Anchoring NPI is a series of centrally designed awards relating to major sectors for USAID programming. These central award mechanisms are known as Annual Program Statements, the largest of which is for Global Health, along with the Conflict Prevention and Recovery Program; Higher Education for Leadership, Innovation, and Exchange; Youth Power 2, relating to positive youth development; and, finally, the Diversifying Partnerships in WASH (DiP-WASH) Program, focused on water, sanitation, and hygiene (WASH). 

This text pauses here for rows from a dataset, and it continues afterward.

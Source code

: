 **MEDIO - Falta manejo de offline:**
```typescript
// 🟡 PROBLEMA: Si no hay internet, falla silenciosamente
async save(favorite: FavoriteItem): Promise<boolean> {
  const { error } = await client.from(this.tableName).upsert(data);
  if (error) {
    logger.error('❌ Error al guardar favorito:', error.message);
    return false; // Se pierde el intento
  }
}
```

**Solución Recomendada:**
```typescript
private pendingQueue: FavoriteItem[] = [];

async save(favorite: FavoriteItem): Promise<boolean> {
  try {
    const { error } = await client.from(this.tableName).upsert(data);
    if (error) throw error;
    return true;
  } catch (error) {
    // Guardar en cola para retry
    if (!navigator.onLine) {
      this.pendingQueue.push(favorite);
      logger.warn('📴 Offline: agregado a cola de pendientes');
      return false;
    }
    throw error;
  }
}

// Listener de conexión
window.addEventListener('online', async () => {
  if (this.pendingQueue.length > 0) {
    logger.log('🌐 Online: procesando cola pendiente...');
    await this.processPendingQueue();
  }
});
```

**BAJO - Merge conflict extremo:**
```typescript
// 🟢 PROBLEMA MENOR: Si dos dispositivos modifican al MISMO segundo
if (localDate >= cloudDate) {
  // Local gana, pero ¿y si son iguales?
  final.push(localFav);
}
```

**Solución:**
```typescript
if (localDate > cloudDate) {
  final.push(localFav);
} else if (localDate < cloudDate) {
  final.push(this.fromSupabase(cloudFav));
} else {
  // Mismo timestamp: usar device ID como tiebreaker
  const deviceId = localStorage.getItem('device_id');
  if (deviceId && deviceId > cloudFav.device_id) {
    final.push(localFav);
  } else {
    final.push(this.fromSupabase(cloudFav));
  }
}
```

Asked about the influence of NPI approaches on their programming, one staffer who handled NPI’s earliest awards out of the Bureau for Conflict Prevention and Stabilization remarked: “Environments vulnerable to violence and conflict often face unique constraints, such as weakened institutions and frayed social fabrics. In these contexts, organizations with credibility in local communities are often best positioned to lead efforts aimed at preventing or resolving conflict and building peace. By prioritizing local leadership and diverse partnering approaches, our NPI Annual Program Statement has allowed missions from Iraq to Indonesia and Colombia to the Democratic Republic of the Congo to engage new and local partners to address their unique needs.”

Similarly, a staffer at the USAID Kenya Mission observed, “In 2020, USAID in Kenya made a hard pivot toward local partnerships in an effort to put Kenyans in the driver's seat of their development. The mantra was: ‘Kenyan-owned, Kenyan-led, and Kenyan-managed.’ Within our WASH portfolio, we were keen to explore vehicles that would allow us to identify and partner directly with new and local partners, which led us to NPI. As we move through the procurement process with the DiP-WASH APS, we've been able to find partners that may not have traditionally been on our radar. We're excited to see the results of this effort and to support the local partners who will drive WASH service delivery in Kenya.”

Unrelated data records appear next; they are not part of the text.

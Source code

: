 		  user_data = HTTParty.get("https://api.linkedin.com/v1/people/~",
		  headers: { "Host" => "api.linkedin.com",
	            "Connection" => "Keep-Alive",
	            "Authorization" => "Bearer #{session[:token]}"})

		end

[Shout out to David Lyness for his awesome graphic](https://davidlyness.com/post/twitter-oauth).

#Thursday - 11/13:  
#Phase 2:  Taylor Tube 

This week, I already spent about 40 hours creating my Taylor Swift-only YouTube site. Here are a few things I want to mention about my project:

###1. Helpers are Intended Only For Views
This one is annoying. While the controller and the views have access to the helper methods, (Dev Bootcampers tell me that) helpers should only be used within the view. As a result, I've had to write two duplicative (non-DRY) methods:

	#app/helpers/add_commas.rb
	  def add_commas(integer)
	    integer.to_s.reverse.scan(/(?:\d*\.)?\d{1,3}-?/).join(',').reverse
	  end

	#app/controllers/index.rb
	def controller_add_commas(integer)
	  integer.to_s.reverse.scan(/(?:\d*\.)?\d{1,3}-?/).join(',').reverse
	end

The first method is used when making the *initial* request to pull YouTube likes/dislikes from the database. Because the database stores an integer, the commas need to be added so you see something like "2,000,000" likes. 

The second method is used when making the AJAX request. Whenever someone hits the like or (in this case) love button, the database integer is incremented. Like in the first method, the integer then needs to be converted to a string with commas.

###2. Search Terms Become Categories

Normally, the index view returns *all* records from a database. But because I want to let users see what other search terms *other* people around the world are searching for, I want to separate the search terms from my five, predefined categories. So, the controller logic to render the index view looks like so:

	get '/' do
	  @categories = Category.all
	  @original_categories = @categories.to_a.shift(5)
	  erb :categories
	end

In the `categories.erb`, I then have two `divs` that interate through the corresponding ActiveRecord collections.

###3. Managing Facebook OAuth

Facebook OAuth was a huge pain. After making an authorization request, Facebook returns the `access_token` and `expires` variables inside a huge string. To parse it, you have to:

As NPI continues to move forward, Adam Phillips, the Executive Director of the Local, Faith, and Transformative Partnerships Hub at USAID, shares his perspective: “With $360 million going out to partners through NPI awards over the past four years, we expect NPI’s approaches to reaching new, nontraditional, and local partners will only continue to grow.  We are eager to learn from these early years as we reach the next milestone in advancing locally led development around the world.”